Indexed as: R. v. Hutchinson

I think this case and case law might be important  for the definition of consent. Click on the links to learn more about the case and some of the laws the lawyers referenced during the case or read excerpts below. I am not a lawyer so proceed with caution and consult a lawyer for more information.

 

Court Case

In this Court, McIntyre J., had “no difficulty” overturning the Court of Appeal’s decision, concluding instead that a sexual assault had been committed by the accused ([1987] 2 S.C.R. 293, at p. 303).

[100]                      To say that condom use is not part of the sexual activity in question under s. 273.1(1) but rather a collateral condition, is reminiscent of the artificially narrow approach to the word “sexual” taken by the Court of Appeal in Chase and rejected by this Court.
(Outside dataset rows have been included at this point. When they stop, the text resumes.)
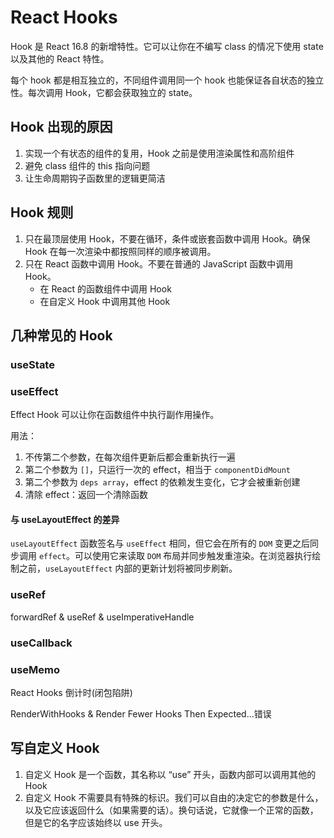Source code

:# React Hooks
Hook 是 React 16.8 的新增特性。它可以让你在不编写 class 的情况下使用 state 以及其他的 React 特性。

每个 hook 都是相互独立的，不同组件调用同一个 hook 也能保证各自状态的独立性。每次调用 Hook，它都会获取独立的 state。

## Hook 出现的原因
1. 实现一个有状态的组件的复用，Hook 之前是使用渲染属性和高阶组件
2. 避免 class 组件的 this 指向问题
3. 让生命周期钩子函数里的逻辑更简洁

## Hook 规则
1. 只在最顶层使用 Hook，不要在循环，条件或嵌套函数中调用 Hook。确保 Hook 在每一次渲染中都按照同样的顺序被调用。
2. 只在 React 函数中调用 Hook。不要在普通的 JavaScript 函数中调用 Hook。
   - 在 React 的函数组件中调用 Hook
   - 在自定义 Hook 中调用其他 Hook

## 几种常见的 Hook
### useState
### useEffect
Effect Hook 可以让你在函数组件中执行副作用操作。

用法：
1. 不传第二个参数，在每次组件更新后都会重新执行一遍
2. 第二个参数为 `[]`，只运行一次的 effect，相当于 `componentDidMount`
3. 第二个参数为 `deps array`，effect 的依赖发生变化，它才会被重新创建
4. 清除 effect：返回一个清除函数

#### 与 useLayoutEffect 的差异
`useLayoutEffect` 函数签名与 `useEffect` 相同，但它会在所有的 `DOM` 变更之后同步调用 `effect`。可以使用它来读取 `DOM` 布局并同步触发重渲染。在浏览器执行绘制之前，`useLayoutEffect` 内部的更新计划将被同步刷新。


### useRef

forwardRef & useRef & useImperativeHandle

### useCallback

### useMemo


React Hooks 倒计时(闭包陷阱)

RenderWithHooks & Render Fewer Hooks Then Expected...错误

## 写自定义 Hook
1. 自定义 Hook 是一个函数，其名称以 “use” 开头，函数内部可以调用其他的 Hook
2. 自定义 Hook 不需要具有特殊的标识。我们可以自由的决定它的参数是什么，以及它应该返回什么（如果需要的话）。换句话说，它就像一个正常的函数，但是它的名字应该始终以 use 开头。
We must similarly take care not to adopt an interpretation of “sexual activity in question” that unreasonably or arbitrarily excludes certain forms of touching from the meaning of s. 273.1(1).  By any definition, when someone uses a condom, it is part of the sexual activity.  It is therefore part of what is — or is not — consented to.  And if what is consented to is sexual activity with a condom, the condom is expected to be intact.  If it is not intact because of its deliberate sabotaging, the activity that has been agreed to has been unilaterally changed by the saboteur.

[101]                      What took place here was sexual intercourse with a sabotaged condom, a sexual activity to which the complainant did not consent.  The fact that she only learned of the deliberate sabotaging after the sexual activity took place, is of no relevance.  What is relevant is what sexual activity she agreed to engage in with Mr. Hutchinson and whether he stuck to the bargain.  He did not.  Since the complainant did not agree at any time to how she was touched, consent within the meaning of s. 273.1(1) did not exist.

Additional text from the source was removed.